AMERİKAN MERKEZ BANKASI(FED)-AVRUPA MERKEZ BANKASI(ECB) ve TCMB
Avrupa’nın tam anlamıyla toparlanamaması ve ABD Merkez Bankası’nın (FED) ileriye dönük politikasının netleşmemesi, bütün ekonomilerde ve özellikle de gelişme yolundaki ülkelerde belirsizlik ve kararsızlık yaratmaya devam etmektedir.
Avrupa’nın durumu kriz dönemine göre daha iyidir. Finans piyasalarında beklentiler olumluya dönmüştür. Büyüme işaretleri görünmektedir ama kalıcılığı tartışılır haldedir. İşsizlik önlenememektedir.
Euro Bölgesindeki bankaların tek elden ve Avrupa Merkez Bankası’nca düzenlenmesi, gözetlenmesi ve denetlenmesi kabul edilmiştir. Bir başka ifade ile parasal birlik için bir reform yapılmasına çalışılmaktadır. Sermaye eksikliği olan bankalara ek sermaye konulması, bazı bankaların batmasına izin verilmesi ve ortaya çıkacak zararın karşılanması için bir ortak fon oluşturulması öngörülmektedir ama fonun kaynakları hakkında bir mutabakat yoktur. Kuzey Ülkeleri ve başta Almanya, fonun yükünün kendi üzerlerinde kalmasını istememektedir. Özetle, Avrupa’nın durumu önceki yıllara göre daha iyidir ama krizden çıkıldığını söylemek için vakit erkendir.
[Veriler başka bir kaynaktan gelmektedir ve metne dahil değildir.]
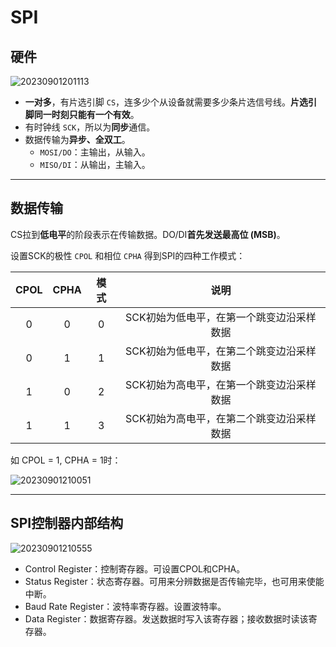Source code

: # SPI

## 硬件

![20230901201113](https://image-hosting-1313474851.cos.ap-shanghai.myqcloud.com/Notes/20230901201113.png)

- **一对多**，有片选引脚 `CS`，连多少个从设备就需要多少条片选信号线。**片选引脚同一时刻只能有一个有效**。
- 有时钟线 `SCK`，所以为**同步**通信。
- 数据传输为**异步、全双工**。
  - `MOSI/DO`：主输出，从输入。
  - `MISO/DI`：从输出，主输入。

---

## 数据传输

CS拉到**低电平**的阶段表示在传输数据。DO/DI**首先发送最高位 (MSB)**。

设置SCK的极性 `CPOL` 和相位 `CPHA` 得到SPI的四种工作模式：

|CPOL|CPHA|模式|说明|
|:-:|:-:|:-:|:-:|
|0|0|0|SCK初始为低电平，在第一个跳变边沿采样数据|
|0|1|1|SCK初始为低电平，在第二个跳变边沿采样数据|
|1|0|2|SCK初始为高电平，在第一个跳变边沿采样数据|
|1|1|3|SCK初始为高电平，在第二个跳变边沿采样数据|

如 CPOL = 1, CPHA = 1时：

![20230901210051](https://image-hosting-1313474851.cos.ap-shanghai.myqcloud.com/Notes/20230901210051.png)

---

## SPI控制器内部结构

![20230901210555](https://image-hosting-1313474851.cos.ap-shanghai.myqcloud.com/Notes/20230901210555.png)

- Control Register：控制寄存器。可设置CPOL和CPHA。
- Status Register：状态寄存器。可用来分辨数据是否传输完毕，也可用来使能中断。
- Baud Rate Register：波特率寄存器。设置波特率。
- Data Register：数据寄存器。发送数据时写入该寄存器；接收数据时读该寄存器。
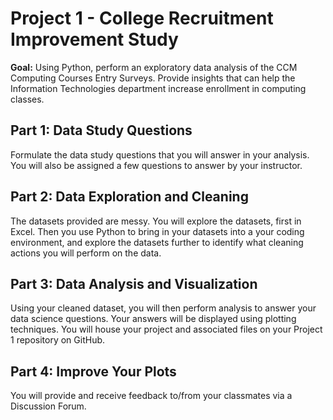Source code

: # Project 1 - College Recruitment Improvement Study

<b>Goal:</b> Using Python, perform an exploratory data analysis of the CCM Computing Courses Entry Surveys.  Provide insights that can help the Information Technologies department increase enrollment in computing classes.

## Part 1: Data Study Questions
Formulate the data study questions that you will answer in your analysis.  You will also be assigned a few questions to answer by your instructor. 

## Part 2: Data Exploration and Cleaning
The datasets provided are messy.  You will explore the datasets, first in Excel. Then you use Python to bring in your datasets into a your coding environment, and explore the datasets further to identify what cleaning actions you will perform on the data.

## Part 3: Data Analysis and Visualization
Using your cleaned dataset, you will then perform analysis to answer your data science questions.  Your answers will be displayed using plotting techniques.  You will house your project and associated files on your Project 1 repository on GitHub.

 ## Part 4: Improve Your Plots
 You will provide and receive feedback to/from your classmates via a Discussion Forum.

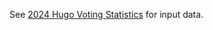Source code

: See [2024 Hugo Voting Statistics](https://glasgow2024.org/wp-content/uploads/2024/08/2024_hugo_statistics.pdf) for input data.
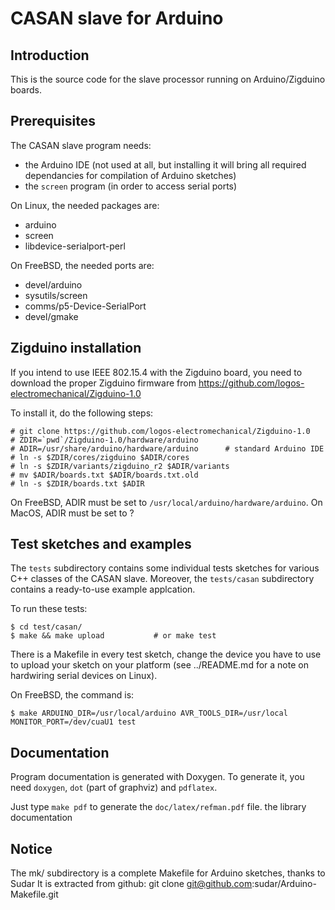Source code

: CASAN slave for Arduino
=====================

Introduction
------------

This is the source code for the slave processor running on
Arduino/Zigduino boards.


Prerequisites
-------------

The CASAN slave program needs:
- the Arduino IDE (not used at all, but installing it will bring all
    required dependancies for compilation of Arduino sketches)
- the `screen` program (in order to access serial ports)


On Linux, the needed packages are:
- arduino
- screen
- libdevice-serialport-perl

On FreeBSD, the needed ports are:
- devel/arduino
- sysutils/screen
- comms/p5-Device-SerialPort
- devel/gmake

Zigduino installation
---------------------

If you intend to use IEEE 802.15.4 with the Zigduino board, you
need to download the proper Zigduino firmware from
https://github.com/logos-electromechanical/Zigduino-1.0

To install it, do the following steps:

    # git clone https://github.com/logos-electromechanical/Zigduino-1.0
    # ZDIR=`pwd`/Zigduino-1.0/hardware/arduino
    # ADIR=/usr/share/arduino/hardware/arduino		# standard Arduino IDE
    # ln -s $ZDIR/cores/zigduino $ADIR/cores
    # ln -s $ZDIR/variants/zigduino_r2 $ADIR/variants
    # mv $ADIR/boards.txt $ADIR/boards.txt.old
    # ln -s $ZDIR/boards.txt $ADIR

On FreeBSD, ADIR must be set to `/usr/local/arduino/hardware/arduino`.
On MacOS, ADIR must be set to ?


Test sketches and examples
--------------------------

The `tests` subdirectory contains some individual tests sketches
for various C++ classes of the CASAN slave. Moreover, the `tests/casan`
subdirectory contains a ready-to-use example applcation.

To run these tests:

    $ cd test/casan/
    $ make && make upload			# or make test

There is a Makefile in every test sketch, change the device you have to use 
to upload your sketch on your platform (see ../README.md for a note on
hardwiring serial devices on Linux).

On FreeBSD, the command is:

    $ make ARDUINO_DIR=/usr/local/arduino AVR_TOOLS_DIR=/usr/local MONITOR_PORT=/dev/cuaU1 test


Documentation
-------------

Program documentation is generated with Doxygen. To generate it, you need
`doxygen`, `dot` (part of graphviz) and `pdflatex`.

Just type `make pdf` to generate the `doc/latex/refman.pdf` file.
the library documentation


Notice
------

The mk/ subdirectory is a complete Makefile for Arduino sketches,
thanks to Sudar
It is extracted from github:
    git clone git@github.com:sudar/Arduino-Makefile.git
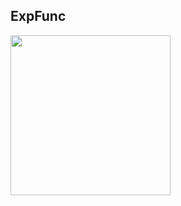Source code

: ## ExpFunc

<img src="https://upload.wikimedia.org/wikipedia/commons/thumb/6/64/Exponential.svg/2560px-Exponential.svg.png" width="256" />
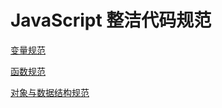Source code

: # JavaScript 整洁代码规范

[变量规范](/variables/)

[函数规范](/functions/)

[对象与数据结构规范](/objects-and-data-structures/)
Avrupa ülkeleri hem ihracatımız ve hem de doğrudan yabancı yatırımlar açısından çok önemlidir. Bu ülkelerin ekonomik açıdan düzlüğe çıkamaması bizi de olumsuz yönde etkilemektedir.
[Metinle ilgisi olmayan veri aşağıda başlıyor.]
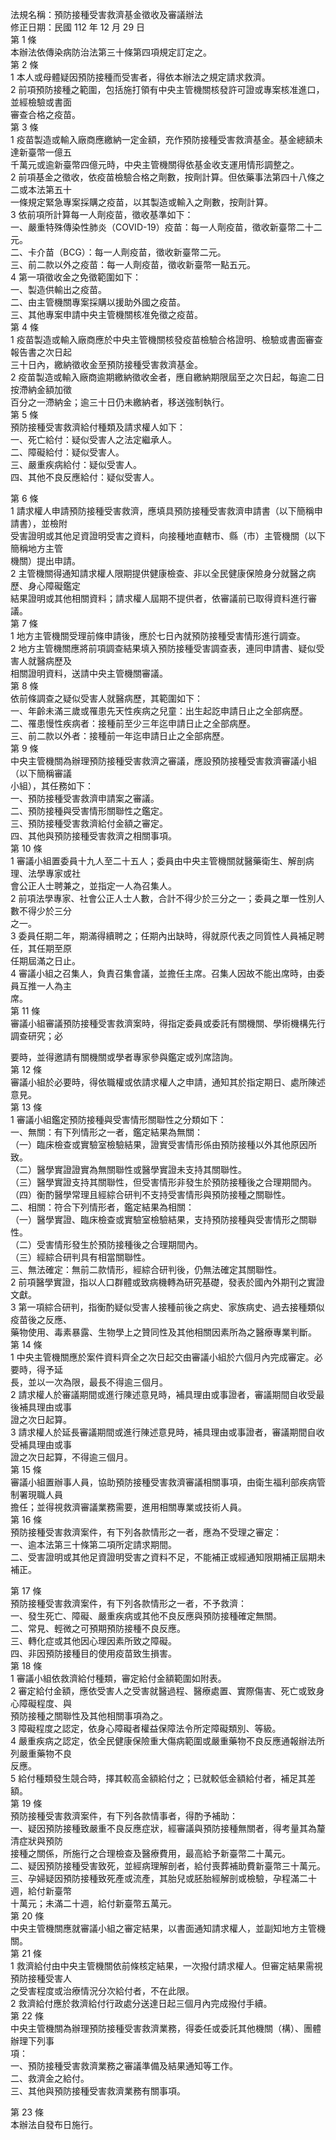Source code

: 法規名稱：預防接種受害救濟基金徵收及審議辦法  
修正日期：民國 112 年 12 月 29 日  
第 1 條  
本辦法依傳染病防治法第三十條第四項規定訂定之。  
第 2 條  
1 本人或母體疑因預防接種而受害者，得依本辦法之規定請求救濟。  
2 前項預防接種之範圍，包括施打領有中央主管機關核發許可證或專案核准進口，並經檢驗或書面  
審查合格之疫苗。  
第 3 條  
1 疫苗製造或輸入廠商應繳納一定金額，充作預防接種受害救濟基金。基金總額未達新臺幣一億五  
千萬元或逾新臺幣四億元時，中央主管機關得依基金收支運用情形調整之。  
2 前項基金之徵收，依疫苗檢驗合格之劑數，按劑計算。但依藥事法第四十八條之二或本法第五十  
一條規定緊急專案採購之疫苗，以其製造或輸入之劑數，按劑計算。  
3 依前項所計算每一人劑疫苗，徵收基準如下：  
一、嚴重特殊傳染性肺炎（COVID-19）疫苗：每一人劑疫苗，徵收新臺幣二十二元。  
二、卡介苗（BCG）：每一人劑疫苗，徵收新臺幣二元。  
三、前二款以外之疫苗：每一人劑疫苗，徵收新臺幣一點五元。  
4 第一項徵收金之免徵範圍如下：  
一、製造供輸出之疫苗。  
二、由主管機關專案採購以援助外國之疫苗。  
三、其他專案申請中央主管機關核准免徵之疫苗。  
第 4 條  
1 疫苗製造或輸入廠商應於中央主管機關核發疫苗檢驗合格證明、檢驗或書面審查報告書之次日起  
三十日內，繳納徵收金至預防接種受害救濟基金。  
2 疫苗製造或輸入廠商逾期繳納徵收金者，應自繳納期限屆至之次日起，每逾二日按滯納金額加徵  
百分之一滯納金；逾三十日仍未繳納者，移送強制執行。  
第 5 條  
預防接種受害救濟給付種類及請求權人如下：  
一、死亡給付：疑似受害人之法定繼承人。  
二、障礙給付：疑似受害人。  
三、嚴重疾病給付：疑似受害人。  
四、其他不良反應給付：疑似受害人。  


第 6 條  
1 請求權人申請預防接種受害救濟，應填具預防接種受害救濟申請書（以下簡稱申請書），並檢附  
受害證明或其他足資證明受害之資料，向接種地直轄市、縣（市）主管機關（以下簡稱地方主管  
機關）提出申請。  
2 主管機關得通知請求權人限期提供健康檢查、非以全民健康保險身分就醫之病歷、身心障礙鑑定  
結果證明或其他相關資料；請求權人屆期不提供者，依審議前已取得資料進行審議。  
第 7 條  
1 地方主管機關受理前條申請後，應於七日內就預防接種受害情形進行調查。  
2 地方主管機關應將前項調查結果填入預防接種受害調查表，連同申請書、疑似受害人就醫病歷及  
相關證明資料，送請中央主管機關審議。  
第 8 條  
依前條調查之疑似受害人就醫病歷，其範圍如下：  
一、年齡未滿三歲或罹患先天性疾病之兒童：出生起訖申請日止之全部病歷。  
二、罹患慢性疾病者：接種前至少三年迄申請日止之全部病歷。  
三、前二款以外者：接種前一年迄申請日止之全部病歷。  
第 9 條  
中央主管機關為辦理預防接種受害救濟之審議，應設預防接種受害救濟審議小組（以下簡稱審議  
小組），其任務如下：  
一、預防接種受害救濟申請案之審議。  
二、預防接種與受害情形關聯性之鑑定。  
三、預防接種受害救濟給付金額之審定。  
四、其他與預防接種受害救濟之相關事項。  
第 10 條  
1 審議小組置委員十九人至二十五人；委員由中央主管機關就醫藥衛生、解剖病理、法學專家或社  
會公正人士聘兼之，並指定一人為召集人。  
2 前項法學專家、社會公正人士人數，合計不得少於三分之一；委員之單一性別人數不得少於三分  
之一。  
3 委員任期二年，期滿得續聘之；任期內出缺時，得就原代表之同質性人員補足聘任，其任期至原  
任期屆滿之日止。  
4 審議小組之召集人，負責召集會議，並擔任主席。召集人因故不能出席時，由委員互推一人為主  
席。  
第 11 條  
審議小組審議預防接種受害救濟案時，得指定委員或委託有關機關、學術機構先行調查研究；必  


要時，並得邀請有關機關或學者專家參與鑑定或列席諮詢。  
第 12 條  
審議小組於必要時，得依職權或依請求權人之申請，通知其於指定期日、處所陳述意見。  
第 13 條  
1 審議小組鑑定預防接種與受害情形關聯性之分類如下：  
一、無關：有下列情形之一者，鑑定結果為無關：  
（一）臨床檢查或實驗室檢驗結果，證實受害情形係由預防接種以外其他原因所致。  
（二）醫學實證證實為無關聯性或醫學實證未支持其關聯性。  
（三）醫學實證支持其關聯性，但受害情形非發生於預防接種後之合理期間內。  
（四）衡酌醫學常理且經綜合研判不支持受害情形與預防接種之關聯性。  
二、相關：符合下列情形者，鑑定結果為相關：  
（一）醫學實證、臨床檢查或實驗室檢驗結果，支持預防接種與受害情形之關聯性。  
（二）受害情形發生於預防接種後之合理期間內。  
（三）經綜合研判具有相當關聯性。  
三、無法確定：無前二款情形，經綜合研判後，仍無法確定其關聯性。  
2 前項醫學實證，指以人口群體或致病機轉為研究基礎，發表於國內外期刊之實證文獻。  
3 第一項綜合研判，指衡酌疑似受害人接種前後之病史、家族病史、過去接種類似疫苗後之反應、  
藥物使用、毒素暴露、生物學上之贊同性及其他相關因素所為之醫療專業判斷。  
第 14 條  
1 中央主管機關應於案件資料齊全之次日起交由審議小組於六個月內完成審定。必要時，得予延  
長，並以一次為限，最長不得逾三個月。  
2 請求權人於審議期間或進行陳述意見時，補具理由或事證者，審議期間自收受最後補具理由或事  
證之次日起算。  
3 請求權人於延長審議期間或進行陳述意見時，補具理由或事證者，審議期間自收受補具理由或事  
證之次日起算，不得逾三個月。  
第 15 條  
審議小組置辦事人員，協助預防接種受害救濟審議相關事項，由衛生福利部疾病管制署現職人員  
擔任；並得視救濟審議業務需要，進用相關專業或技術人員。  
第 16 條  
預防接種受害救濟案件，有下列各款情形之一者，應為不受理之審定：  
一、逾本法第三十條第二項所定請求期間。  
二、受害證明或其他足資證明受害之資料不足，不能補正或經通知限期補正屆期未補正。  


第 17 條  
預防接種受害救濟案件，有下列各款情形之一者，不予救濟：  
一、發生死亡、障礙、嚴重疾病或其他不良反應與預防接種確定無關。  
二、常見、輕微之可預期預防接種不良反應。  
三、轉化症或其他因心理因素所致之障礙。  
四、非因預防接種目的使用疫苗致生損害。  
第 18 條  
1 審議小組依救濟給付種類，審定給付金額範圍如附表。  
2 審定給付金額，應依受害人之受害就醫過程、醫療處置、實際傷害、死亡或致身心障礙程度、與  
預防接種之關聯性及其他相關事項為之。  
3 障礙程度之認定，依身心障礙者權益保障法令所定障礙類別、等級。  
4 嚴重疾病之認定，依全民健康保險重大傷病範圍或嚴重藥物不良反應通報辦法所列嚴重藥物不良  
反應。  
5 給付種類發生競合時，擇其較高金額給付之；已就較低金額給付者，補足其差額。  
第 19 條  
預防接種受害救濟案件，有下列各款情事者，得酌予補助：  
一、疑因預防接種致嚴重不良反應症狀，經審議與預防接種無關者，得考量其為釐清症狀與預防  
接種之關係，所施行之合理檢查及醫療費用，最高給予新臺幣二十萬元。  
二、疑因預防接種受害致死，並經病理解剖者，給付喪葬補助費新臺幣三十萬元。  
三、孕婦疑因預防接種致死產或流產，其胎兒或胚胎經解剖或檢驗，孕程滿二十週，給付新臺幣  
十萬元；未滿二十週，給付新臺幣五萬元。  
第 20 條  
中央主管機關應就審議小組之審定結果，以書面通知請求權人，並副知地方主管機關。  
第 21 條  
1 救濟給付由中央主管機關依前條核定結果，一次撥付請求權人。但審定結果需視預防接種受害人  
之受害程度或治療情況分次給付者，不在此限。  
2 救濟給付應於救濟給付行政處分送達日起三個月內完成撥付手續。  
第 22 條  
中央主管機關為辦理預防接種受害救濟業務，得委任或委託其他機關（構）、團體辦理下列事  
項：  
一、預防接種受害救濟業務之審議準備及結果通知等工作。  
二、救濟金之給付。  
三、其他與預防接種受害救濟業務有關事項。  


第 23 條  
本辦法自發布日施行。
FED’in politikaları ise tam bir belirsizlik yaratmakta ve farklı yorumlara yol açmaktadır.
Banka’nın açıklamaları düz bir yoruma tabi tutulursa, her ay yapılan 85 milyar dolarlık tahvil alımları devam edecektir. Politika değişikliği için daha fazla ekonomik veri gereklidir. Bu durumda parasal genişleme politikasından çıkış en erken gelecek yılın ilk çeyreğinden sonra başlayacak ve faiz artışları 2015 yılından sonra uygulamaya girecektir. Yani bol ve ucuz para dönemi daha bir süre devam edecektir. Türkiye dahil gelişme yolundaki ülkeler için bu bir avantajdır, Çünkü büyümelerini finanse etmekte ve cari açıklarını kapatmakta zorlanmayacaklardır.
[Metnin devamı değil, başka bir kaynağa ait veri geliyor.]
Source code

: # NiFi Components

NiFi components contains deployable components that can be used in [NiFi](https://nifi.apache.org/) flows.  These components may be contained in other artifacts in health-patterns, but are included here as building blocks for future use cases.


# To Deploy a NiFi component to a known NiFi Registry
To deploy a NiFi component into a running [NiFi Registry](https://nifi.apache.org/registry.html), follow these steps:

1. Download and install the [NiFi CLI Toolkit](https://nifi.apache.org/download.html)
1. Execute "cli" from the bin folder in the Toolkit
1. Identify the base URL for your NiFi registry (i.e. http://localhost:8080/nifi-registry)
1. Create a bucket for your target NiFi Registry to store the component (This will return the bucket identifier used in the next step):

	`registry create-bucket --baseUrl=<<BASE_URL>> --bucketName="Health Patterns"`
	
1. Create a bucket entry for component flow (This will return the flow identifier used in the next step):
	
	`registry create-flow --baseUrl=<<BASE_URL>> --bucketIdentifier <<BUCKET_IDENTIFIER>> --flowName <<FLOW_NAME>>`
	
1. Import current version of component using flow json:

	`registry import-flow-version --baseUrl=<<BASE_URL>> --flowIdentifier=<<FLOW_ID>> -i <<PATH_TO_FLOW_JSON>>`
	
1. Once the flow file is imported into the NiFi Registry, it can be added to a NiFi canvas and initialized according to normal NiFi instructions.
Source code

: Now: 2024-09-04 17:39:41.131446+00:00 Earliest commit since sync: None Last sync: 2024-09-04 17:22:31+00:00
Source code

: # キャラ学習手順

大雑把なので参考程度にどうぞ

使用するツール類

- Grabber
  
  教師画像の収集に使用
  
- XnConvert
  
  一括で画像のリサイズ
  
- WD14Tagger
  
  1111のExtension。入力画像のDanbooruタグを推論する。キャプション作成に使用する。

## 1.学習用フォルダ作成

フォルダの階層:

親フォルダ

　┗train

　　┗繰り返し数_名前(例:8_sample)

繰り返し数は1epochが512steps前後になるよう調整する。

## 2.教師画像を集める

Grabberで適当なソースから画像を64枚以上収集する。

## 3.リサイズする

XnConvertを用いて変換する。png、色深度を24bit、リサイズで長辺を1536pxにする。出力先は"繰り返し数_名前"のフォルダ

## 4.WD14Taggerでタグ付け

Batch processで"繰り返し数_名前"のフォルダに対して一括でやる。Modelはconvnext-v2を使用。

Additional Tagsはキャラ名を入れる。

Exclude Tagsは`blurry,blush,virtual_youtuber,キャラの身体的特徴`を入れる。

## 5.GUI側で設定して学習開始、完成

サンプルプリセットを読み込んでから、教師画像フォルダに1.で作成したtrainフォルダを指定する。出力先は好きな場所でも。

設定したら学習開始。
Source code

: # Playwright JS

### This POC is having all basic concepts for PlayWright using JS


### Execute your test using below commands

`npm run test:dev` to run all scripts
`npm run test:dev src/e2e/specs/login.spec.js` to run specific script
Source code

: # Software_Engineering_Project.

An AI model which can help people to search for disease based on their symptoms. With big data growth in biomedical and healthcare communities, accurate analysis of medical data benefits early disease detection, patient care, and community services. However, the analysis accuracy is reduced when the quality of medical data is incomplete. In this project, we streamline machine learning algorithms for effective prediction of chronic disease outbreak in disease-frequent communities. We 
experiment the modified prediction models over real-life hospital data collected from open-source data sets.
Ancak farklı, hatta tam aksi yorumlar da vardır. Buna göre FED, Aralık veya Ocak ayında çıkış stratejisini başlatabilecektir. Bütçe ve borçlanma limiti üzerinde Demokratlarla Cumhuriyetçiler arasında Aralık ayında bir mutabakat sağlanması halinde, parasal genişlemeden çıkış daha kolay olacaktır. Çünkü ABD ekonomisindeki veriler daha olumlu hale gelebilecektir.
Gerek ABD ve gerekse AB’ndeki gelişmeler doğal olarak Türkiye’yi yakından etkilemektedir. Merkez Bankası, para politikasında bir değişiklik yaparak sıkılaştırmaya ve örtülü bir faiz artışına gitmek zorunda kalmıştır. % 4,5 olan politika faizinden para vermeyi sınırlandırmış ve ağırlığı %6,75 olan koridor faizine vermiştir. Böylece ortalama faizi yaklaşık % 6,5 e yükseltmiştir. Merkez Bankası yıl sonu enflasyon tahminini de %6,2 den, % 6,8 e çıkarmıştır ama birkaç gün sonra yayımlanan Ekim ayı enflasyon rakamları bu tahminlerin gerçekleşmesinin neredeyse imkansız olduğunu göstermiştir.
Bundan sonra olabilecekler bellidir. Türkiye, birçok ülke gibi, FED politikalarının netleşmesini bekleyecektir. Ülkede yapılacak seçimlerin ekonomiye yapacağı etkiyi bekleyecektir. Bölgedeki gerginliğin alacağı şekli bekleyecektir. Ekonomi yönetiminin, karar alırken ne ölçüde gerçekçi davranacağını bekleyecektir.